***** DATA FOR PROCESSING *****

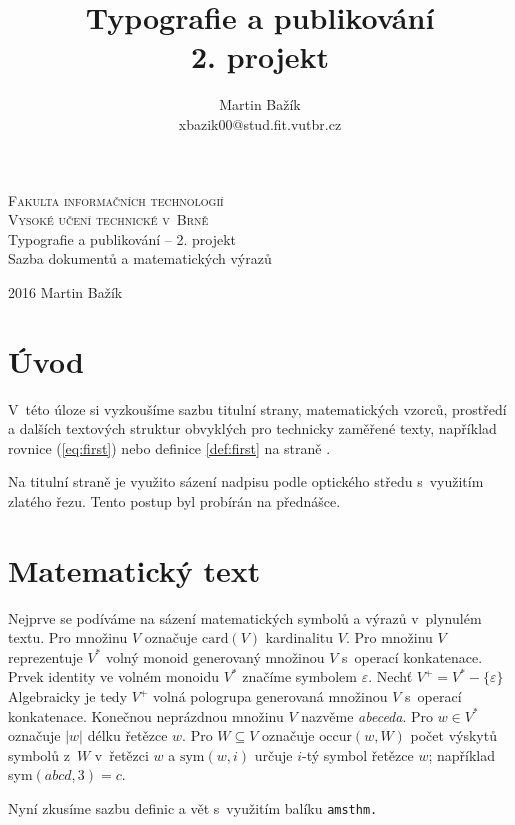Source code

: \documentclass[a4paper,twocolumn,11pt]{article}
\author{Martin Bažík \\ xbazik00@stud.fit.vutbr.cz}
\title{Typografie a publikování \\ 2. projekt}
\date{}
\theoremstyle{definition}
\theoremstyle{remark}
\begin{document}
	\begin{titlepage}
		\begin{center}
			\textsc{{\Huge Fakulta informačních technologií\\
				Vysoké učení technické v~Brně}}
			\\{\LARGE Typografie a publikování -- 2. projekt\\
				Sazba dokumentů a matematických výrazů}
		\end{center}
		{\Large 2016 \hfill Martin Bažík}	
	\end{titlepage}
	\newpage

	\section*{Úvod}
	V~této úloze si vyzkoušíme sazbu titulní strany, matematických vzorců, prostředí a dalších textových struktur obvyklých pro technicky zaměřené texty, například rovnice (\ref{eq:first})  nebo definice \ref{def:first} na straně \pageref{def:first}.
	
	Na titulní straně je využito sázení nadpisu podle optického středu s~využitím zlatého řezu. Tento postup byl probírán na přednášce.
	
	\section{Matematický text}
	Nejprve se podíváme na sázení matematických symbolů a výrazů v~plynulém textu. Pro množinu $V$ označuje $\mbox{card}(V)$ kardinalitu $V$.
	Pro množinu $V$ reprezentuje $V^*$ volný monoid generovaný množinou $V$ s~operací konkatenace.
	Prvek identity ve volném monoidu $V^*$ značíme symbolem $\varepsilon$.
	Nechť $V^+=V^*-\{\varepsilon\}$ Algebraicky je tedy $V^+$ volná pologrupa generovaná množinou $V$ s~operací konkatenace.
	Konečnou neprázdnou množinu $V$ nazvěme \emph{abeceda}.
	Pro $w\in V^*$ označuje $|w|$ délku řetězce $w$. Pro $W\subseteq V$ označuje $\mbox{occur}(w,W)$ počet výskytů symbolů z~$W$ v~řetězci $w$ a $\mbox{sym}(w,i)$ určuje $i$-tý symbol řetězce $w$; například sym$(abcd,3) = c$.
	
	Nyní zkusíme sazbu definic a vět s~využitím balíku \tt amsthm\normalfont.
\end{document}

*****

→ EXERCISE OBJECTIVE
Write down, word for word, the lines above from the one containing "Prvek identity ve" through the one containing "Konečnou neprázdnou množinu", both ends included.

→ SOLUTION FOR THIS PROBLEM
	Prvek identity ve volném monoidu $V^*$ značíme symbolem $\varepsilon$.
	Nechť $V^+=V^*-\{\varepsilon\}$ Algebraicky je tedy $V^+$ volná pologrupa generovaná množinou $V$ s~operací konkatenace.
	Konečnou neprázdnou množinu $V$ nazvěme \emph{abeceda}.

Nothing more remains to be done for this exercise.